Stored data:

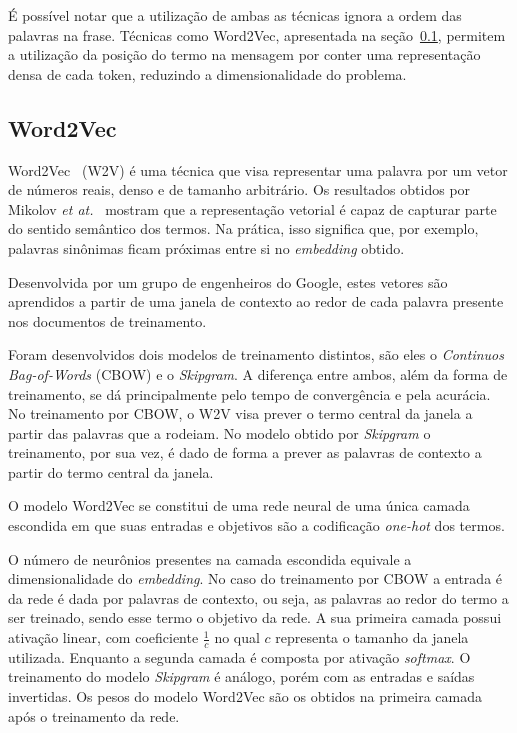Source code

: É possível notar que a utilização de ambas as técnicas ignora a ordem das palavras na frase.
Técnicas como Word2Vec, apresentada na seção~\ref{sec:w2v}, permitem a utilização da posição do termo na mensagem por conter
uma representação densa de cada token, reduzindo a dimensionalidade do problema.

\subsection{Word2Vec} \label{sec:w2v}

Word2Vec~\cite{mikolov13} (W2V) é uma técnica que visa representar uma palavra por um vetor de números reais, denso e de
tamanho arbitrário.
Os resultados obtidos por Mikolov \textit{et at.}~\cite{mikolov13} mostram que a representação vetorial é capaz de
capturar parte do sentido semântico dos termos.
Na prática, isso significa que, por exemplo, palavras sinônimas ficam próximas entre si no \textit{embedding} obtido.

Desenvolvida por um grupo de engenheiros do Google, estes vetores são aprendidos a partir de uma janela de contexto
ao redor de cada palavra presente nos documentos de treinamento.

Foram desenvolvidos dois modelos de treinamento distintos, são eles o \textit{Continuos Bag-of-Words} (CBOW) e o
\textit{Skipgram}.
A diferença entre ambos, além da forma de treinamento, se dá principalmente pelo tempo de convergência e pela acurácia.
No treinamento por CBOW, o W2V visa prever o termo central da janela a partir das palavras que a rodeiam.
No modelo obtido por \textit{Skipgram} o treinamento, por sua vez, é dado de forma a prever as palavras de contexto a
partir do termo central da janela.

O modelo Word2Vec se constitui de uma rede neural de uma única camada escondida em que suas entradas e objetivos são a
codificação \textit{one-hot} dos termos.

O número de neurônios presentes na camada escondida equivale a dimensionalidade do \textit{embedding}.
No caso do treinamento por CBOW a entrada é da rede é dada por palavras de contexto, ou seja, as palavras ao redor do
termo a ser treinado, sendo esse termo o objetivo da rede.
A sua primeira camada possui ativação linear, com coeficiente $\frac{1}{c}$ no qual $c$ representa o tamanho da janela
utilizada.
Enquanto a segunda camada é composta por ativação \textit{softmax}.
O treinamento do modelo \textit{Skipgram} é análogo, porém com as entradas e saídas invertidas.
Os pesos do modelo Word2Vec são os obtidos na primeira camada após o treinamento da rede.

---

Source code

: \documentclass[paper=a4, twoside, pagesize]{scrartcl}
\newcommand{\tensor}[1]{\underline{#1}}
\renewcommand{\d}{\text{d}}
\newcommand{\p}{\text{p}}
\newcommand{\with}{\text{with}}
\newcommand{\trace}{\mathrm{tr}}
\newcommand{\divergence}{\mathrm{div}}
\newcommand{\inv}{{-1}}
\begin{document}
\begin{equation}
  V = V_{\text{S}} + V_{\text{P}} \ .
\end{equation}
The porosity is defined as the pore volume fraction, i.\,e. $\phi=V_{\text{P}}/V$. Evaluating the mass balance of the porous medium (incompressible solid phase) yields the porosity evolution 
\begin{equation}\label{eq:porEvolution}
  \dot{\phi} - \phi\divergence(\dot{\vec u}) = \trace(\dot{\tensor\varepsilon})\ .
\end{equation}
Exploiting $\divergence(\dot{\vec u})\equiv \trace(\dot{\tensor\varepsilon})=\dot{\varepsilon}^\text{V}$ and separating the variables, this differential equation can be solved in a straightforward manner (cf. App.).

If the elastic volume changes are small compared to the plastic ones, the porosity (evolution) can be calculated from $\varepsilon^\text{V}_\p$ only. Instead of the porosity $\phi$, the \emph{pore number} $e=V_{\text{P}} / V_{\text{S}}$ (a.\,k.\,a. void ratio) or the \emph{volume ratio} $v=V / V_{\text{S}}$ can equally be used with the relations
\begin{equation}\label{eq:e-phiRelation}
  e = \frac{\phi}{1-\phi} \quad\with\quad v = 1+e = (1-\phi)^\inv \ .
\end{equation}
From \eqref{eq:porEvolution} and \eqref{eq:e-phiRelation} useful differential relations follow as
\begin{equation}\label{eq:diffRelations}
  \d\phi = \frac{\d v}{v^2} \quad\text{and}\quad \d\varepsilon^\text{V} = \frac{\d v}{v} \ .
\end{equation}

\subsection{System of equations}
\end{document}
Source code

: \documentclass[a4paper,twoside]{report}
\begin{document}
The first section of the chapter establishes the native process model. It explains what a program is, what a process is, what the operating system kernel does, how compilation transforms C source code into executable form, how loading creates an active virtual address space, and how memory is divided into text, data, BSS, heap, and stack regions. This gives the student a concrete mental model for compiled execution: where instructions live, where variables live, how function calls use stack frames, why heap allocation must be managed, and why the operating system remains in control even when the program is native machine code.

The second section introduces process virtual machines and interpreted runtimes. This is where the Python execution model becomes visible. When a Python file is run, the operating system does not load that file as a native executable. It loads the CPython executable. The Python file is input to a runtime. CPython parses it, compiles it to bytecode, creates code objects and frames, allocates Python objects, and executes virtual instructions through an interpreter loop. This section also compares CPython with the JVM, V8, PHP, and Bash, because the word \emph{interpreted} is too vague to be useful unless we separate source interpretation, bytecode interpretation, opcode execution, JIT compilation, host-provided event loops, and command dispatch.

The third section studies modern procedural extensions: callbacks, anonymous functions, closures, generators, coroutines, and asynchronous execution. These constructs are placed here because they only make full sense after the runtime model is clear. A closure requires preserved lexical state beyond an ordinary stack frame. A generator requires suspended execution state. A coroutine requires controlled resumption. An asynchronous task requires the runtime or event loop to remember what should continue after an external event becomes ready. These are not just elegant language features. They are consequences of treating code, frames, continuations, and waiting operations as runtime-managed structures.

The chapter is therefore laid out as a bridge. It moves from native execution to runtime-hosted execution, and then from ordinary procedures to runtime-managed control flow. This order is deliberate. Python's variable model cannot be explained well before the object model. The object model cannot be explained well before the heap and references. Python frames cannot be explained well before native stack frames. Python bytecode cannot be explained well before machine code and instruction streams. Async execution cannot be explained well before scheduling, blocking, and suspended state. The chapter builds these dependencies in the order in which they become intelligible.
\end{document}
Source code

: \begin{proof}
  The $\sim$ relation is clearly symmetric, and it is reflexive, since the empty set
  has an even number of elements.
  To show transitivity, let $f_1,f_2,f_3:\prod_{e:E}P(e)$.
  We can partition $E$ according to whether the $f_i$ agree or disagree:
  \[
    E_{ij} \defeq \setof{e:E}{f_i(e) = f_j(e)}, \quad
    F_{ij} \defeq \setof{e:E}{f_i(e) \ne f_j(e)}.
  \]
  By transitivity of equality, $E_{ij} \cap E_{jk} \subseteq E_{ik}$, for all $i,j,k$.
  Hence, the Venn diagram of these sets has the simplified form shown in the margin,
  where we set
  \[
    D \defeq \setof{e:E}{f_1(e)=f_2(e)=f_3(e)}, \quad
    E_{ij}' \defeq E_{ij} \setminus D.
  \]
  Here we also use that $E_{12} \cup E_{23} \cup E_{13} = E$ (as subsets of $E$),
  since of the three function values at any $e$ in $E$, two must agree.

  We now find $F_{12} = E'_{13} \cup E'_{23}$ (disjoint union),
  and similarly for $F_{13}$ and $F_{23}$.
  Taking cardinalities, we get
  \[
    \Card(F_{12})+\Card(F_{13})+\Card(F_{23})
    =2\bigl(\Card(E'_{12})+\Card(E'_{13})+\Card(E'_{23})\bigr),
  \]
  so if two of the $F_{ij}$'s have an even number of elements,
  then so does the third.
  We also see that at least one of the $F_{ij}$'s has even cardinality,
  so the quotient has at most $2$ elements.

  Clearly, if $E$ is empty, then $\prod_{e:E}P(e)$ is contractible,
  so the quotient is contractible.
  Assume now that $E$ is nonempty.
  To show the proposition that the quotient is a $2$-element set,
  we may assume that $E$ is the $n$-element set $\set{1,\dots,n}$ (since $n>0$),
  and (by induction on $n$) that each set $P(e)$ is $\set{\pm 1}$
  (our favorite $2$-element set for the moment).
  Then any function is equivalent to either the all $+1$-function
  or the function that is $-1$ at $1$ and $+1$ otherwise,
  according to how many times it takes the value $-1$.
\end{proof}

**Your assignment:** Gather up every line in the data above that contains the word "embedding", copying each one.

**The completed task:**
Na prática, isso significa que, por exemplo, palavras sinônimas ficam próximas entre si no \textit{embedding} obtido.
O número de neurônios presentes na camada escondida equivale a dimensionalidade do \textit{embedding}.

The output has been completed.